Segment Open

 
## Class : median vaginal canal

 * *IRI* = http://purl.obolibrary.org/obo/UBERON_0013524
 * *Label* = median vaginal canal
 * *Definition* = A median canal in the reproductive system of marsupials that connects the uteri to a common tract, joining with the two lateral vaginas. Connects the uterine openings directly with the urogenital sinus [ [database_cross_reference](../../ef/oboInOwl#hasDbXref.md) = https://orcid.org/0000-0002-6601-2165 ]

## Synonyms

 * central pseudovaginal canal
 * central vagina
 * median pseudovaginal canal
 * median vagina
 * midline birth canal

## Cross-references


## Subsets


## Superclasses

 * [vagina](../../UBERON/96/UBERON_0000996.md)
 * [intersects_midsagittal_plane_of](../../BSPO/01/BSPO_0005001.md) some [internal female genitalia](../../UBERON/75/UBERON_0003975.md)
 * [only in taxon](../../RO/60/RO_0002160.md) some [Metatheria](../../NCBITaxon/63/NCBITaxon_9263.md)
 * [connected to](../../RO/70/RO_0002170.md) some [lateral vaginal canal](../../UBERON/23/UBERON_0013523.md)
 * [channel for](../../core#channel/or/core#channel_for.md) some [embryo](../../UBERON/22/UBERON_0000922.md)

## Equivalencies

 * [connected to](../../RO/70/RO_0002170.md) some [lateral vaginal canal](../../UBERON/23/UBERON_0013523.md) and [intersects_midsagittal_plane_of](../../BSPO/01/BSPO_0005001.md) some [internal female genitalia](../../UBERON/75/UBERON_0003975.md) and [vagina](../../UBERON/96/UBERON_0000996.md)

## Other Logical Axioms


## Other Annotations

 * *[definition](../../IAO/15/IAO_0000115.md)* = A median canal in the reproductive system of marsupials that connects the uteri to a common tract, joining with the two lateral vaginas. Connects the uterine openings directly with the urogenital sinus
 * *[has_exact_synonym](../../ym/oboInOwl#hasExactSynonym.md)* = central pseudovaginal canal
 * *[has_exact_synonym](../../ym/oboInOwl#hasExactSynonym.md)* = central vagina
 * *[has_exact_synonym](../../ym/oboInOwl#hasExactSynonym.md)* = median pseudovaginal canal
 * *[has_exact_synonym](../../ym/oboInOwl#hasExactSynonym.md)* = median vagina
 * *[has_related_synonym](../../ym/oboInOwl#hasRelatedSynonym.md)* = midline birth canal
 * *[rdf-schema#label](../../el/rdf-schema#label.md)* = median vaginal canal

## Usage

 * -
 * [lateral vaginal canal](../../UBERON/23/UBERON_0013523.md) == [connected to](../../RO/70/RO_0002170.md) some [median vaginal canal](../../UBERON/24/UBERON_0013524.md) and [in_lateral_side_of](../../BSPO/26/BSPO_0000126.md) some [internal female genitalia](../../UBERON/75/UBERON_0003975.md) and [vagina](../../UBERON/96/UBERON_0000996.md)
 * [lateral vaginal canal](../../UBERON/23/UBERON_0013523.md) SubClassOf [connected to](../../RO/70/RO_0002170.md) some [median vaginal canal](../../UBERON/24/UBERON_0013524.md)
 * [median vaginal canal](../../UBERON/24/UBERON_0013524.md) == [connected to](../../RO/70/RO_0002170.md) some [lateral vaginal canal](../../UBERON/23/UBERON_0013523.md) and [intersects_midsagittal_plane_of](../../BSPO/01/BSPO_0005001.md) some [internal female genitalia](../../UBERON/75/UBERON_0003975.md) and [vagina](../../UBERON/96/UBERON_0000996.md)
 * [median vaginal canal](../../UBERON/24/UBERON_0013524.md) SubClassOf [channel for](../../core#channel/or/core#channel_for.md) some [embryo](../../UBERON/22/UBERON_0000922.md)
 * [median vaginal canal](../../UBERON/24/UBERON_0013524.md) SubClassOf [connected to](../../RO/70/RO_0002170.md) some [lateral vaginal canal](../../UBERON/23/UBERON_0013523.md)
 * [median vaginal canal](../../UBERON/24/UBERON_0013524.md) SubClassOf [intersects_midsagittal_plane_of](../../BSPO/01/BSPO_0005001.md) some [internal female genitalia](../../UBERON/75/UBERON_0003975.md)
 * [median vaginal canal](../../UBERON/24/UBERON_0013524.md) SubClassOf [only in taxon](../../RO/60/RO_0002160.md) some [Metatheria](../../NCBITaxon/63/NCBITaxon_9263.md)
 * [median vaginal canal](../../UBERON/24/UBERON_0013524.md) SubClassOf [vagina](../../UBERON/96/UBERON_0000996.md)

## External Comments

Segment Closed

**What the task asks:** In the entries above, please find the line with "## Other Logical Axioms" and the line with "canal](../../UBERON/24/UBERON_0013524.md) == [connected", then write out exactly those two lines and every line between them, and nothing more.

**Exercise result:**
## Other Logical Axioms


## Other Annotations

 * *[definition](../../IAO/15/IAO_0000115.md)* = A median canal in the reproductive system of marsupials that connects the uteri to a common tract, joining with the two lateral vaginas. Connects the uterine openings directly with the urogenital sinus
 * *[has_exact_synonym](../../ym/oboInOwl#hasExactSynonym.md)* = central pseudovaginal canal
 * *[has_exact_synonym](../../ym/oboInOwl#hasExactSynonym.md)* = central vagina
 * *[has_exact_synonym](../../ym/oboInOwl#hasExactSynonym.md)* = median pseudovaginal canal
 * *[has_exact_synonym](../../ym/oboInOwl#hasExactSynonym.md)* = median vagina
 * *[has_related_synonym](../../ym/oboInOwl#hasRelatedSynonym.md)* = midline birth canal
 * *[rdf-schema#label](../../el/rdf-schema#label.md)* = median vaginal canal

## Usage

 * -
 * [lateral vaginal canal](../../UBERON/23/UBERON_0013523.md) == [connected to](../../RO/70/RO_0002170.md) some [median vaginal canal](../../UBERON/24/UBERON_0013524.md) and [in_lateral_side_of](../../BSPO/26/BSPO_0000126.md) some [internal female genitalia](../../UBERON/75/UBERON_0003975.md) and [vagina](../../UBERON/96/UBERON_0000996.md)
 * [lateral vaginal canal](../../UBERON/23/UBERON_0013523.md) SubClassOf [connected to](../../RO/70/RO_0002170.md) some [median vaginal canal](../../UBERON/24/UBERON_0013524.md)
 * [median vaginal canal](../../UBERON/24/UBERON_0013524.md) == [connected to](../../RO/70/RO_0002170.md) some [lateral vaginal canal](../../UBERON/23/UBERON_0013523.md) and [intersects_midsagittal_plane_of](../../BSPO/01/BSPO_0005001.md) some [internal female genitalia](../../UBERON/75/UBERON_0003975.md) and [vagina](../../UBERON/96/UBERON_0000996.md)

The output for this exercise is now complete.